[Collected data]
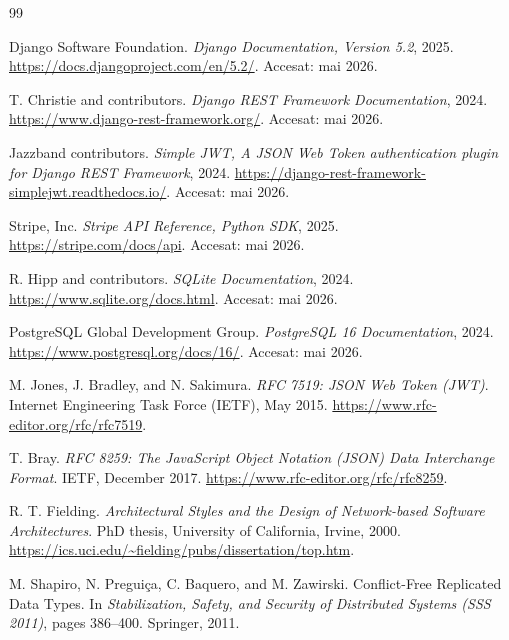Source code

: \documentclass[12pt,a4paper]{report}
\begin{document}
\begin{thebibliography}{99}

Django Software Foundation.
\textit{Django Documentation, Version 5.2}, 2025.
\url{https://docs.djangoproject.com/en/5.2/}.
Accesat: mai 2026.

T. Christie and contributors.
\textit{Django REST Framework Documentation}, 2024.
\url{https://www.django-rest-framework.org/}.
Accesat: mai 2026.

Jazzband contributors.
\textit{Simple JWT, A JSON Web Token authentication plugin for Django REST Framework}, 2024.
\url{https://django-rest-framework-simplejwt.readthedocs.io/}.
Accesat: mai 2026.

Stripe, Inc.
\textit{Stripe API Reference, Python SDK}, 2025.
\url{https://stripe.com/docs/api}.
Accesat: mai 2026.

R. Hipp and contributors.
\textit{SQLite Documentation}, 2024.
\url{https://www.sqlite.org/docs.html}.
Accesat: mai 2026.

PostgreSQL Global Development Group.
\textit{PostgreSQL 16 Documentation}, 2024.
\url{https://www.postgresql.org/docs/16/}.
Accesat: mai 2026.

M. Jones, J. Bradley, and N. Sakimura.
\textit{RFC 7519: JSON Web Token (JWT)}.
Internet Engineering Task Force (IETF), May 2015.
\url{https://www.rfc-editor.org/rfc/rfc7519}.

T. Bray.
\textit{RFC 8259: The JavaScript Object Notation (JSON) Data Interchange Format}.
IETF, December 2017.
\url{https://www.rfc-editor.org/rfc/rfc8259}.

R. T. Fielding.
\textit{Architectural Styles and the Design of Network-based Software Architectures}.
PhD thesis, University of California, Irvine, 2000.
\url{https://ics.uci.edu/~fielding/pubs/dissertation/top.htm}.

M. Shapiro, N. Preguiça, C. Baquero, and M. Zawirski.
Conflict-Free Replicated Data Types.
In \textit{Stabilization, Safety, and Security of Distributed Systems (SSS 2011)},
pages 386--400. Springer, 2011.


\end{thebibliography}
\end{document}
--
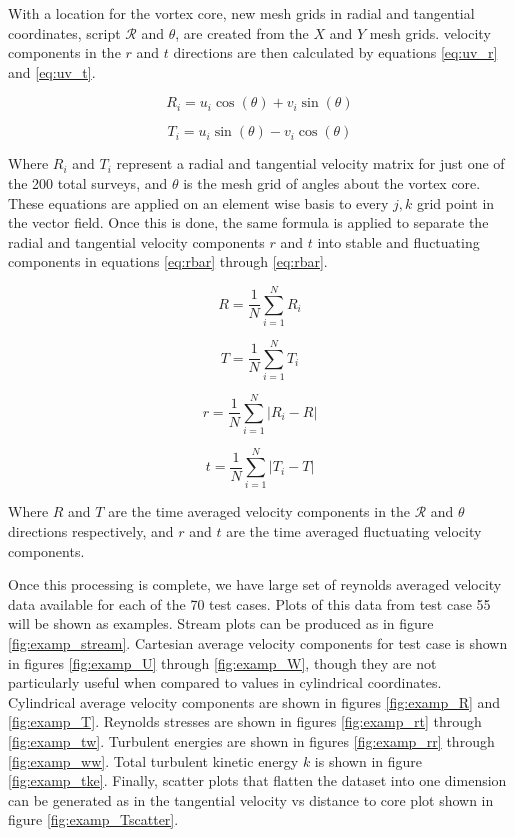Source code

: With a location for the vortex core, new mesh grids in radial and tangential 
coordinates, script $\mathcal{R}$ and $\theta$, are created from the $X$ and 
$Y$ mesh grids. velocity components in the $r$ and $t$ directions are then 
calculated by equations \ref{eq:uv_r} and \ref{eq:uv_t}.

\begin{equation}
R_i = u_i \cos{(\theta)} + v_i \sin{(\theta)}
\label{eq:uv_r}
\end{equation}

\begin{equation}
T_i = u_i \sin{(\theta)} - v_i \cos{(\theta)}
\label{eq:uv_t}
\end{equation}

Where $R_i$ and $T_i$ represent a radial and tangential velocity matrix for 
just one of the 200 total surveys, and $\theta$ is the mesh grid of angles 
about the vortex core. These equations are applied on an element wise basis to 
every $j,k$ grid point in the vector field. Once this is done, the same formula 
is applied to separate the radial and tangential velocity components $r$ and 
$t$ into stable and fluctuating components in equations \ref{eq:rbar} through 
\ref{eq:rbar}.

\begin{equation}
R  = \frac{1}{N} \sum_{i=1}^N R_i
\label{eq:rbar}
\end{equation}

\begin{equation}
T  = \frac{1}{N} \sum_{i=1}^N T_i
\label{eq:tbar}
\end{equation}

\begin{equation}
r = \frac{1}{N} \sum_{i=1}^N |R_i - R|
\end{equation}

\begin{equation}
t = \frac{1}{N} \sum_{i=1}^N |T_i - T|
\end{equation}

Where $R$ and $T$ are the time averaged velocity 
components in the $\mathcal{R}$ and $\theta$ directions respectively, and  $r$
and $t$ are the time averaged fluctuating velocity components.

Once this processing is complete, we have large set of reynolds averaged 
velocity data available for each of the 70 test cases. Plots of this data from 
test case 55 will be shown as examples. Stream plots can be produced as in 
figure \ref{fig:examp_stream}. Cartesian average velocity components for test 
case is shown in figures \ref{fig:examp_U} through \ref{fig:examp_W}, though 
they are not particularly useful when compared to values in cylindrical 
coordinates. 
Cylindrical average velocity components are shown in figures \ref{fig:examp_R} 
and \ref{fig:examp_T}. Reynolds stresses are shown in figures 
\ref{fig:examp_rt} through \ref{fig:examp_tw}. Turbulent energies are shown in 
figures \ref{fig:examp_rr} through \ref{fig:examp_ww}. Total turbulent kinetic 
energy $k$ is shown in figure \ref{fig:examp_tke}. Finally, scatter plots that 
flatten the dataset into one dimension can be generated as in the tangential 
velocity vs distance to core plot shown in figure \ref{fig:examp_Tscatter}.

◆ **What is expected**:
Look over the records above, and wherever a line contains the string "from", copy that line.

◆ **Task solution**:
coordinates, script $\mathcal{R}$ and $\theta$, are created from the $X$ and 
velocity data available for each of the 70 test cases. Plots of this data from 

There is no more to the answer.